4.3 Comparative Performance Evaluation
We compared IH5N1-SASM against seven state-of-the-art algorithms in the same China UAV path planning environment. Table 7 summarizes the comprehensive performance metrics.
| Algorithm | Mean Cost | Best Cost | Std Deviation |
|---|---|---|---|
| IH5N1-SASM | 28411 | 28241 | 158.48 |
| H5N1 | 31501 | 28316 | 1210.1 |
| PSO | 32637 | 29720 | 2114.5 |
| GWO | 29633 | 28306 | 1307.4 |
| WOA | 31408 | 28396 | 2355.7 |
| HHO | 31069 | 31044 | 38.333 |
| DBO | 34150 | 31005 | 2029.2 |
| SSA | 32230 | 29035 | 1209.9 |
IH5N1-SASM achieves the lowest mean path cost of 28411, representing improvements of 9.81% over H5N1, 12.95% over PSO, and 16.80% over DBO. The standard deviation of 158.48 is substantially lower than all other algorithms except HHO, demonstrating exceptional stability. The best cost of 28241 is the minimum across all algorithms, indicating superior extreme value search capability.
The convergence characteristics of IH5N1-SASM are particularly noteworthy. The algorithm maintains steady improvement throughout the iterative process, avoiding the premature stagnation observed in algorithms such as PSO, GWO, and SSA. The state-aware mechanism enables dynamic adjustment of search behavior, while the multi-time-scale perturbations prevent entrapment in local optima. These properties make IH5N1-SASM particularly well-suited for complex China UAV path planning tasks where both solution quality and reliability are critical.
5. Conclusion
In this work, we proposed IH5N1-SASM, an improved viral-inspired optimization algorithm integrating a state-aware search mechanism, an information-guided self-decomposition strategy, and a multi-time-scale dynamic search mechanism. The algorithm addresses key limitations of traditional metaheuristics, particularly premature convergence and insufficient search stability, which are critical concerns for China UAV path planning in complex three-dimensional environments.

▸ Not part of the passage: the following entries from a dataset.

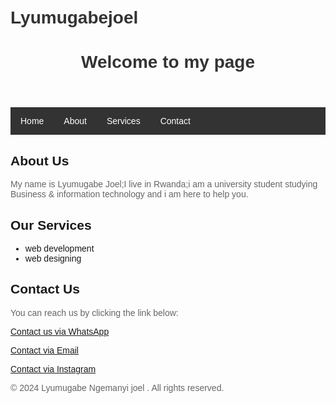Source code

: # Lyumugabejoel
<!DOCTYPE html>
<html>
<head>
  <title>Your Website Title</title>
  <style>
    /* CSS styles for my website */
    body {
      font-family: Arial, sans-serif;
      margin: 0;
      padding: 20px;
    }
    h1 {
      color: #333;
    }
    p {
      color: #666;
    }
    .container {
      max-width: 800px;
      margin: 0 auto;
    }
    nav ul {
      list-style-type: none;
      margin: 0;
      padding: 0;
      overflow: hidden;
      background-color: #333;
    }
    nav li {
      float: left;
    }
    nav li a {
      display: block;
      color: white;
      text-align: center;
      padding: 14px 16px;
      text-decoration: none;
    }
    nav li a:hover {
      background-color: #111;
    }
  </style>
</head>
<body>
  <div class="container">
    <header>
      <h1>Welcome to my page</h1>
    </header>
    <nav>
      <ul>
        <li><a href="#">Home</a></li>
        <li><a href="#">About</a></li>
        <li><a href="#">Services</a></li>
        <li><a href="https://wa.me/+250730250487?text=I%20want%20to%20contact%20you">Contact</a></li>
      </ul>
    </nav>
    <main>
      <section>
        <h2>About Us</h2>
        <p>My name is Lyumugabe Joel;I live in Rwanda;i am a university student studying Business & information technology and i am here to help you.</p>
      </section>
      <section>
        <h2>Our Services</h2>
        <ul>
          <li>web development</li>
          <li>web designing</li>
        </ul>
      </section>
      <section>
        <h2>Contact Us</h2>
        <p>You can reach us by clicking the link below:</p>
        <p><a href="https://wa.me/+250730250487?text=I%20want%20to%20contact%20you">Contact us via WhatsApp</a></p>
        <p><a href="mailto:lyumugabejoel@gmail.com">Contact via Email</a></p>
        <p><a href="https://www.instagram.com/joel_ngmy/">Contact via Instagram</a></p>
      </section>
      </section>
    </main>
    <footer>
      <p>&copy; 2024 Lyumugabe Ngemanyi joel . All rights reserved.</p>
    </footer>

    
  </div>
</body>
</html>
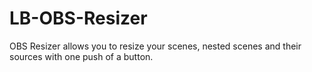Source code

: # LB-OBS-Resizer
 OBS Resizer allows you to resize your scenes, nested scenes and their sources with one push of a button. 
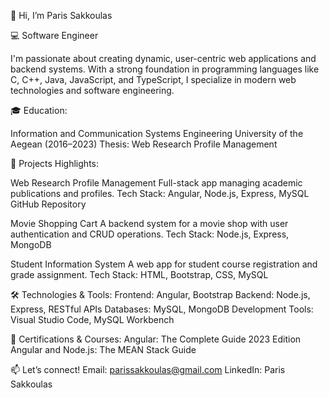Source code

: 👋 Hi, I’m Paris Sakkoulas

💻 Software Engineer

I'm passionate about creating dynamic, user-centric web applications and backend systems. With a strong foundation in programming languages like C, C++, Java, JavaScript, and TypeScript, I specialize in modern web technologies and software engineering.

🎓 Education:

Information and Communication Systems Engineering
University of the Aegean (2016–2023)
Thesis: Web Research Profile Management

🚀 Projects Highlights:

Web Research Profile Management
Full-stack app managing academic publications and profiles.
Tech Stack: Angular, Node.js, Express, MySQL
GitHub Repository

Movie Shopping Cart
A backend system for a movie shop with user authentication and CRUD operations.
Tech Stack: Node.js, Express, MongoDB

Student Information System
A web app for student course registration and grade assignment.
Tech Stack: HTML, Bootstrap, CSS, MySQL


🛠️ Technologies & Tools:
Frontend: Angular, Bootstrap
Backend: Node.js, Express, RESTful APIs
Databases: MySQL, MongoDB
Development Tools: Visual Studio Code, MySQL Workbench

🌟 Certifications & Courses:
Angular: The Complete Guide 2023 Edition
Angular and Node.js: The MEAN Stack Guide

📫 Let’s connect!
Email: parissakkoulas@gmail.com
LinkedIn: Paris Sakkoulas
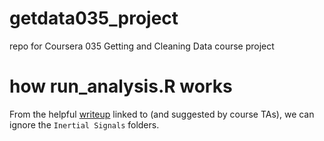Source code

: # getdata035_project
repo for Coursera 035 Getting and Cleaning Data course project

# how run_analysis.R works
From the helpful [writeup](https://thoughtfulbloke.wordpress.com/2015/09/09/getting-and-cleaning-the-assignment/) linked to (and suggested by course TAs), we can ignore the `Inertial Signals` folders.

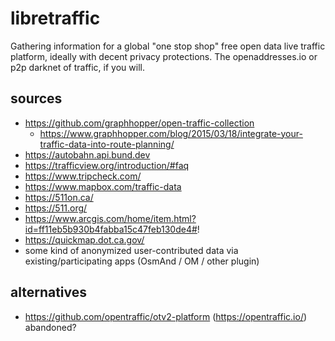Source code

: # libretraffic

Gathering information for a global "one stop shop" free open data live traffic platform, ideally with decent privacy protections. The openaddresses.io or p2p darknet of traffic, if you will.

## sources

- https://github.com/graphhopper/open-traffic-collection
  - https://www.graphhopper.com/blog/2015/03/18/integrate-your-traffic-data-into-route-planning/
- https://autobahn.api.bund.dev
- https://trafficview.org/introduction/#faq
- https://www.tripcheck.com/
- https://www.mapbox.com/traffic-data
- https://511on.ca/
- https://511.org/
- https://www.arcgis.com/home/item.html?id=ff11eb5b930b4fabba15c47feb130de4#!
- https://quickmap.dot.ca.gov/
- some kind of anonymized user-contributed data via existing/participating apps (OsmAnd / OM / other plugin)

## alternatives

- https://github.com/opentraffic/otv2-platform (https://opentraffic.io/) abandoned?
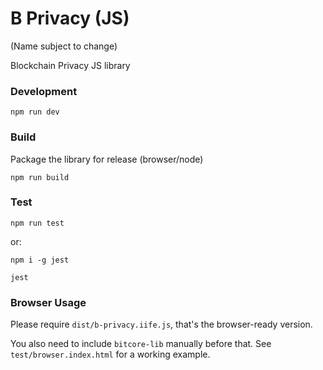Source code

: # B Privacy (JS)

(Name subject to change)

Blockchain Privacy JS library

### Development

    npm run dev

### Build

Package the library for release (browser/node)

    npm run build

### Test

    npm run test

or:

    npm i -g jest

    jest


### Browser Usage

Please require `dist/b-privacy.iife.js`, that's the browser-ready version.

You also need to include `bitcore-lib` manually before that. See `test/browser.index.html` for a working example.

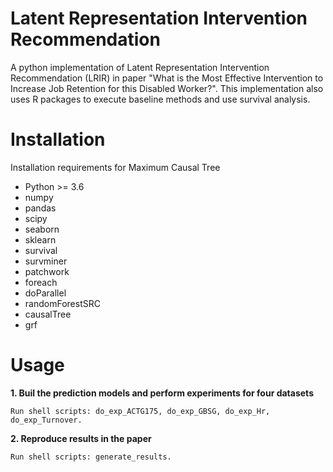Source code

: # Latent Representation Intervention Recommendation
A python implementation of Latent Representation Intervention Recommendation (LRIR) in paper "What is the Most Effective Intervention to Increase Job Retention for this Disabled Worker?". This implementation also uses R packages to execute baseline methods and use survival analysis.

# Installation
Installation requirements for Maximum Causal Tree

* Python >= 3.6
* numpy
* pandas
* scipy
* seaborn
* sklearn
* survival
* survminer
* patchwork
* foreach
* doParallel
* randomForestSRC
* causalTree
* grf

# Usage

**1. Buil the prediction models and perform experiments for four datasets**

    Run shell scripts: do_exp_ACTG175, do_exp_GBSG, do_exp_Hr, do_exp_Turnover.

**2. Reproduce results in the paper**

    Run shell scripts: generate_results.
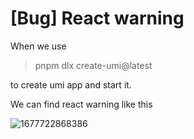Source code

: # [Bug] React warning

When we use

> pnpm dlx create-umi@latest

to create umi app and start it.

We can find react warning like this

![1677722868386](https://user-images.githubusercontent.com/35324282/222313241-9d3a8461-dfc5-4179-ab34-6ce66b0ec263.jpg)
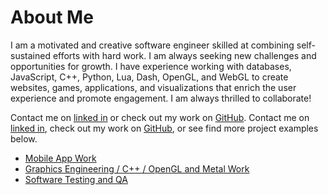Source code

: # About Me

I am a motivated and creative software engineer skilled at combining self-sustained efforts with hard work. I am always seeking new challenges and opportunities for growth. I have experience working with databases, JavaScript, C++, Python, Lua, Dash, OpenGL, and WebGL to create websites, games, applications, and visualizations that enrich the user experience and promote engagement. I am always thrilled to collaborate!

Contact me on [linked in](https://www.linkedin.com/in/shera-adams/) or check out my work on [GitHub](https://github.com/sheraadams).
Contact me on [linked in](https://www.linkedin.com/in/shera-adams/), check out my work on [GitHub](https://github.com/sheraadams), or see find more project examples below.

- [Mobile App Work](https://sheraadams.github.io/mobile)
- [Graphics Engineering / C++ / OpenGL and Metal Work](https://sheraadams.github.io/graphics)
- [Software Testing and QA](https://sheraadams.github.io/qa)
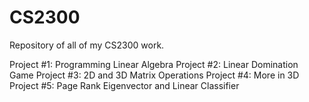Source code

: # CS2300
Repository of all of my CS2300 work.

Project #1: Programming Linear Algebra
Project #2: Linear Domination Game
Project #3: 2D and 3D Matrix Operations
Project #4: More in 3D
Project #5: Page Rank Eigenvector and Linear Classifier
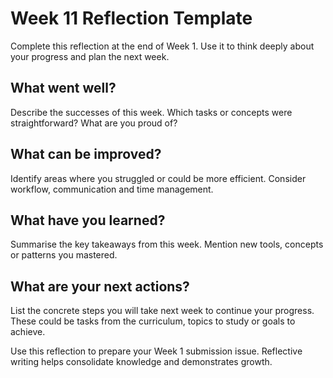 # Week 11 Reflection Template

Complete this reflection at the end of Week 1.  Use it to think deeply about your progress and plan the next week.

## What went well?

Describe the successes of this week.  Which tasks or concepts were straightforward?  What are you proud of?

## What can be improved?

Identify areas where you struggled or could be more efficient.  Consider workflow, communication and time management.

## What have you learned?

Summarise the key takeaways from this week.  Mention new tools, concepts or patterns you mastered.

## What are your next actions?

List the concrete steps you will take next week to continue your progress.  These could be tasks from the curriculum, topics to study or goals to achieve.

Use this reflection to prepare your Week 1 submission issue.  Reflective writing helps consolidate knowledge and demonstrates growth.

Through comprehensive experimental validation on CEC2017 benchmark functions and realistic China UAV path planning simulations, we demonstrated that IH5N1-SASM consistently outperforms seven state-of-the-art algorithms in terms of optimization accuracy, convergence speed, and result stability. The synergistic combination of the three improvement strategies yields a 9.81% reduction in mean path cost and an 86.9% reduction in standard deviation compared to the original H5N1 algorithm. The convergence behavior shows sustained improvement throughout the iterative process without premature stagnation.
The proposed algorithm provides a robust and efficient solution for autonomous path planning in China UAV applications. Future research directions include extending the framework to dynamic environments, integrating energy consumption models, and addressing multi-UAV collaborative planning scenarios. These extensions will further enhance the applicability and impact of IH5N1-SASM in real-world China UAV missions.